I tell my little boy No. 2 that I am happy we are moving to Florida and I say to him, “You need to build wall.” He say he already build wall. I ask him, “Where is wall, where are crocodiles and alligators?” He does not understand. I tell him, “Donald, we move to Mar-a-Lago. That good thing—cabanas, sunshine, good bronzing, and big supply of Melania Beauty Caviar Complexe C6 I keep in wine fridge. No longer Prison 1600. But we need wall.” He insist no need for wall because otherwise how he hire gardeners, waiters, chambermaids for all hotels no longer called Trump.

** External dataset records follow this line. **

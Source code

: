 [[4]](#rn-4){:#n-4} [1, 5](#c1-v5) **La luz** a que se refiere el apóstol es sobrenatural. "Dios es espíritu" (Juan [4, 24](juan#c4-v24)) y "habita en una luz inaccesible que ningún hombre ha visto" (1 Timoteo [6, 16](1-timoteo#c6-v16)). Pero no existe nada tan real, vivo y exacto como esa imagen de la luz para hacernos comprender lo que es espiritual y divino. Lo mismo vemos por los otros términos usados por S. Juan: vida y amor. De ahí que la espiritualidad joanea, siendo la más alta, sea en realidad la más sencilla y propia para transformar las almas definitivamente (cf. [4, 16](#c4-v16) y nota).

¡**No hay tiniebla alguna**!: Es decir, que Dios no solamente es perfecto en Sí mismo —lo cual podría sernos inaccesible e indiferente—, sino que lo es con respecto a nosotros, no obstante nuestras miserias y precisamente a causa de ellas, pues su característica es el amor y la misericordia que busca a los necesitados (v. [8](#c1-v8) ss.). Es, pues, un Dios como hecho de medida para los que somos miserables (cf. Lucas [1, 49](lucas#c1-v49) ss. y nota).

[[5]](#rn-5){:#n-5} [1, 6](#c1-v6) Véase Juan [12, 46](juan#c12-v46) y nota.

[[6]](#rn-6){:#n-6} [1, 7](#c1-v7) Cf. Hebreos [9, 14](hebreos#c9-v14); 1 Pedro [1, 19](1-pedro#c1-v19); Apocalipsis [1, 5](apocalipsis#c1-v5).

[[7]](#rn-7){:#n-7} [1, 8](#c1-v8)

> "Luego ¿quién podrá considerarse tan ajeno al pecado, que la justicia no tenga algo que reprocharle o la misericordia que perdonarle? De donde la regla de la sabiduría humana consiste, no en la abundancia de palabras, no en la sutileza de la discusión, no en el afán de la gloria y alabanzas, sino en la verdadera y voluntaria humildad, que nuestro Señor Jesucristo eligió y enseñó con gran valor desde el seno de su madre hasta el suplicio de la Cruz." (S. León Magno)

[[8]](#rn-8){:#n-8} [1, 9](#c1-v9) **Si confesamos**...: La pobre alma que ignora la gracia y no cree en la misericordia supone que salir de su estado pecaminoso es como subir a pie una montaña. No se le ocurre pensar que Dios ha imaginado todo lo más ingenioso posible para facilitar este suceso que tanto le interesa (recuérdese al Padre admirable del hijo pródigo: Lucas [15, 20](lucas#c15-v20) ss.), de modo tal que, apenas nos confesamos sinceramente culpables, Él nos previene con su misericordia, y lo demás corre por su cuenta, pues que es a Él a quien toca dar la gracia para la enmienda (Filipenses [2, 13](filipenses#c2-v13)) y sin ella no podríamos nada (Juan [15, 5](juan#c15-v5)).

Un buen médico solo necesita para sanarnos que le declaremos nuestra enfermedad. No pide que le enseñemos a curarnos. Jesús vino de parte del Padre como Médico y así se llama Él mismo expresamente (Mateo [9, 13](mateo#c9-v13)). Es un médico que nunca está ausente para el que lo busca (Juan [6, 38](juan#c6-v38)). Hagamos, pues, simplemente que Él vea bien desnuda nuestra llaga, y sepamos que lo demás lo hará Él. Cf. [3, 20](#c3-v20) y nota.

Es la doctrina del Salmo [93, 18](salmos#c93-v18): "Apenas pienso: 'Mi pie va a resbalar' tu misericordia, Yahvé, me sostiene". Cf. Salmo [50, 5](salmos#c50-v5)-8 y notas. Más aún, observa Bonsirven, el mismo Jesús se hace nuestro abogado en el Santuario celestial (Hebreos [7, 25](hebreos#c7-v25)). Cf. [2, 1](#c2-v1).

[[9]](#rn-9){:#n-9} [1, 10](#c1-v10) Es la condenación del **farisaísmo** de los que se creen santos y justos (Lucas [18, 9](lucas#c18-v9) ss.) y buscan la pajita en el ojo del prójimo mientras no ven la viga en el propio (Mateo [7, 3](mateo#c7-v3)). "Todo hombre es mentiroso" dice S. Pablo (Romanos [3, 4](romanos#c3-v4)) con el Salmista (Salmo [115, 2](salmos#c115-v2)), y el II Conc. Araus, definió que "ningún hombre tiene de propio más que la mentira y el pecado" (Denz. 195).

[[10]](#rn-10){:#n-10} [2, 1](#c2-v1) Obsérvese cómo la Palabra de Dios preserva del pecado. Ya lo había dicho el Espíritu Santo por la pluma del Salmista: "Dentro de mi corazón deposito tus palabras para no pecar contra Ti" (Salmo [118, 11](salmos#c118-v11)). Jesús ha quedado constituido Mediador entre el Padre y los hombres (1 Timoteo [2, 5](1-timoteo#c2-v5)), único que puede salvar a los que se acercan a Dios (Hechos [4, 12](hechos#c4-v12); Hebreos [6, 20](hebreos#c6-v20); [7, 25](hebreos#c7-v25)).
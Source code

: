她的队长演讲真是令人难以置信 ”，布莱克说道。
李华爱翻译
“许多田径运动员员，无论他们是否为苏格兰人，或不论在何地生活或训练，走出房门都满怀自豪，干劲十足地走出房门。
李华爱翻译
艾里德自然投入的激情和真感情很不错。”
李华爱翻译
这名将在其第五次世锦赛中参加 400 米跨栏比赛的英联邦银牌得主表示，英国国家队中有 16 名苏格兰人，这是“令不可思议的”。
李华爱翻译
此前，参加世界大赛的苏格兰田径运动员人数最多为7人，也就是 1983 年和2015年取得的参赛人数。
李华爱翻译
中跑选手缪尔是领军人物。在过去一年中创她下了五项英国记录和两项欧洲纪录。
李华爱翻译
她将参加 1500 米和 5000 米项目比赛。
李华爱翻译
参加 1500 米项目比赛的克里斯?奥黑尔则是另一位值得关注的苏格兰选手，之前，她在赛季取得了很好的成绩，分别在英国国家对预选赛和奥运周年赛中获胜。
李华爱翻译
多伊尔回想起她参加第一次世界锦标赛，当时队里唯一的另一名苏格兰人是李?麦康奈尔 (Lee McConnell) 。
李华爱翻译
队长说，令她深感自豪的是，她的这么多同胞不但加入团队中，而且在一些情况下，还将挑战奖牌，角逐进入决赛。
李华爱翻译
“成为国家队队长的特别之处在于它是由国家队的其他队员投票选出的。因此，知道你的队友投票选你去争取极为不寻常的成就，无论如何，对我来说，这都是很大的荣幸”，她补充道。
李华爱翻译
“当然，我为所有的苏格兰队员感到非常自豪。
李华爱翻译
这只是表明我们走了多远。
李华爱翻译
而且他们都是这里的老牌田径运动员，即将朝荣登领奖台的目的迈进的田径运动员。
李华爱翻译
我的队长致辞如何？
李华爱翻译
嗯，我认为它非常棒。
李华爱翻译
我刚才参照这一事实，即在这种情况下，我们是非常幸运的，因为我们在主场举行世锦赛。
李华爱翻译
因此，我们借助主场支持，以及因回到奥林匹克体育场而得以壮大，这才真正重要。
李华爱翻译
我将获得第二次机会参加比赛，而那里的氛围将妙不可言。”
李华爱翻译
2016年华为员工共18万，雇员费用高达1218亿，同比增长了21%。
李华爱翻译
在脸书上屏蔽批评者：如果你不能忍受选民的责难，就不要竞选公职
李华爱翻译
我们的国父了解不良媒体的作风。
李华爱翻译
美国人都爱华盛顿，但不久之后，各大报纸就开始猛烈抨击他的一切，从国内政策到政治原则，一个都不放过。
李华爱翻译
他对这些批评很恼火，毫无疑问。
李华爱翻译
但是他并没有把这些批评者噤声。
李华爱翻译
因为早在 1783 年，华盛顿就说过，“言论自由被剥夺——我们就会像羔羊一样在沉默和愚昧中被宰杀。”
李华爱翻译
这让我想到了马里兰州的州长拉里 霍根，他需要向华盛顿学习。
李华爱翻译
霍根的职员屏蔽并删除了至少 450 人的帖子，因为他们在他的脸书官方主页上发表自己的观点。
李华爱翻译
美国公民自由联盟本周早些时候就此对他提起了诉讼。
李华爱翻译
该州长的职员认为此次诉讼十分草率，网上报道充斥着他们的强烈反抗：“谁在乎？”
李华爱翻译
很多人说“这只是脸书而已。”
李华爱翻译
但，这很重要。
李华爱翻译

I explain: Global warming make Atlantic Ocean rise; rising ocean make water come under door of bedroom No. 2 of Knauss House; and we have alligators swim in dining room. I tell him when I was little girl River Sava flooded, cows of Sevnica drowned, and one year later I find cowbell in tree which I take home and show Ines. Our mother not home—she still at work sewing clothes at Jutranjka factory. Our father he washing car outside. We two girls, we cry in kitchen.

I don’t tell my little boy No. 2 that I like that I not vote in Manhattan. He already going to lose State of New York—home of Miss Potato Pants. But Florida—that different matter. I can make difference in Florida. I vote for my favorite color—blue. That way my little boy No. 2 he lose Florida, and I am out of Prison 1600. I think about who be better—man who look like angry Colonel Sanders, Lady Cardigan, or guy Mama call Scranton Man. (Mama say Scranton Man is so old he date Mata Hari when he was boy.) I don’t tell Donald that my favorite is Mayor Petey Butt. He remind me of nice photographer in Ljubljana. Mayor Petey Butt can also button jacket in front. That make my little boy No. 2 extra mad.